A During this time, the Aam Aadmi Party emerged as a new political force in the metropolis, winning 28 of the 70 assembly seats in the 2013 elections, ending the Congress' 15-year rule. Despite claims of the mythologised BJP wave across the country, the party's vote percentage was 46.40%, less than the combined vote share of the Congress and the AAP. Both opposition parties, realising the need for an alliance, initiated talks on several occasions. For the 2019 Lok Sabha elections, AAP chief Arvind Kejriwal expressed his party's interest in forming an alliance with the Congress for 33 seats in Punjab, Haryana, Goa, and Delhi.

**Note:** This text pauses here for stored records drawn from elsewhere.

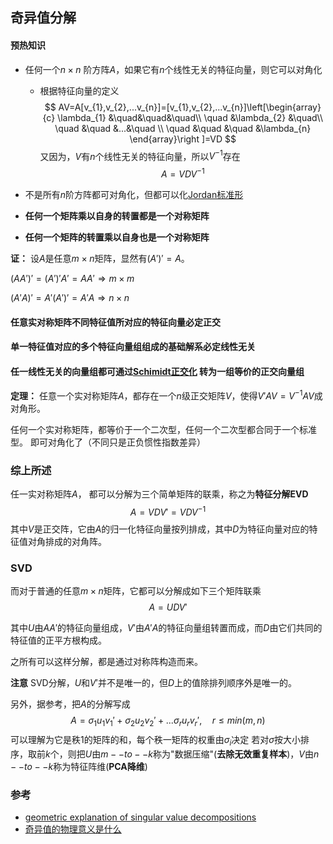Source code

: ## 奇异值分解

#### 预热知识

- 任何一个$n \times n$ 阶方阵$A$，如果它有$n$个线性无关的特征向量，则它可以对角化
	* 根据特征向量的定义
$$
AV=A[v_{1},v_{2},...v_{n}]=[v_{1},v_{2},...v_{n}]\left[\begin{array}{c} \lambda_{1} &\quad&\quad&\quad\\ \quad &\lambda_{2} &\quad\\ \quad &\quad &...&\quad \\ \quad &\quad &\quad &\lambda_{n} \end{array}\right ]=VD
$$
又因为，$V$有$n$个线性无关的特征向量，所以$V^{-1}$存在
$$
A=VDV^{-1}
$$

- 不是所有$n$阶方阵都可对角化，但都可以化[Jordan标准形](math/algra/jordan.md)

- **任何一个矩阵乘以自身的转置都是一个对称矩阵**
- **任何一个矩阵的转置乘以自身也是一个对称矩阵**

**证：**
设$A$是任意$m \times n$矩阵，显然有$(A')'=A$。

$(AA')'=(A')'A'=AA'\Rightarrow m \times m$

$(A'A)'=A'(A')'=A'A \Rightarrow n \times n$


#### 任意实对称矩阵不同特征值所对应的特征向量必定正交
#### 单一特征值对应的多个特征向量组组成的基础解系必定线性无关
#### 任一线性无关的向量组都可通过[Schimidt正交化](math/algra/schimidt.md) 转为一组等价的正交向量组

**定理：** 任意一个实对称矩阵$A$，都存在一个$n$级正交矩阵$V$，使得$V'AV=V^{-1}AV$成对角形。

任何一个实对称矩阵，都等价于一个二次型，任何一个二次型都合同于一个标准型。
即可对角化了（不同只是正负惯性指数差异）

### 综上所述

任一实对称矩阵$A$， 都可以分解为三个简单矩阵的联乘，称之为**特征分解EVD**
$$
A=VDV'=VDV^{-1}
$$
其中$V$是正交阵，它由$A$的归一化特征向量按列排成，其中$D$为特征向量对应的特征值对角排成的对角阵。

### SVD
而对于普通的任意$m \times n$矩阵，它都可以分解成如下三个矩阵联乘
$$
A=UDV'
$$

其中$U$由$AA'$的特征向量组成，$V'$由$A'A$的特征向量组转置而成，而$D$由它们共同的特征值的正平方根构成。

之所有可以这样分解，都是通过对称阵构造而来。

**注意** SVD分解，$U$和$V'$并不是唯一的，但$D$上的值除排列顺序外是唯一的。

另外，据参考，把$A$的分解写成
$$
A=\sigma_{1}u_{1}v_{1}'+\sigma_{2}u_{2}v_{2}'+...\sigma_{r}u_{r}v_{r}', \quad r\leq min(m,n)
$$
可以理解为它是秩1的矩阵的和，每个秩一矩阵的权重由$\sigma_{i}$决定
若对$\sigma$按大小排序，取前$k$个，则把$U$由$m--to--k$称为"数据压缩"(**去除无效重复样本**)，$V$由$n--to--k$称为特征阵维(**PCA降维**)
### 参考
- [geometric explanation of singular value decompositions](http://www.ams.org/publicoutreach/feature-column/fcarc-svd)
- [奇异值的物理意义是什么](https://www.zhihu.com/question/22237507/answer/53804902)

According to Kejriwal, the Congress had refused to form an alliance with the AAP in Punjab and Goa. AAP claimed that everything was planned, but Congress leaders stopped responding to their calls a day before they were scheduled to hold a joint press conference to announce the alliance.
The two parties then fielded their candidates for all Delhi, Punjab, Goa and Haryana seats. However, they failed to win even a single seat in Delhi, the BJP sweeping all seven seats by a 56.86% vote share. The Congress and the AAP, got 22.51% and 18.11% votes, respectively. The saffron party gained 10.46% of the votes, and Congress also gained 7.41% of the votes compared to the 2014 general elections. Meanwhile, the AAP lost 14.79% of the vote share.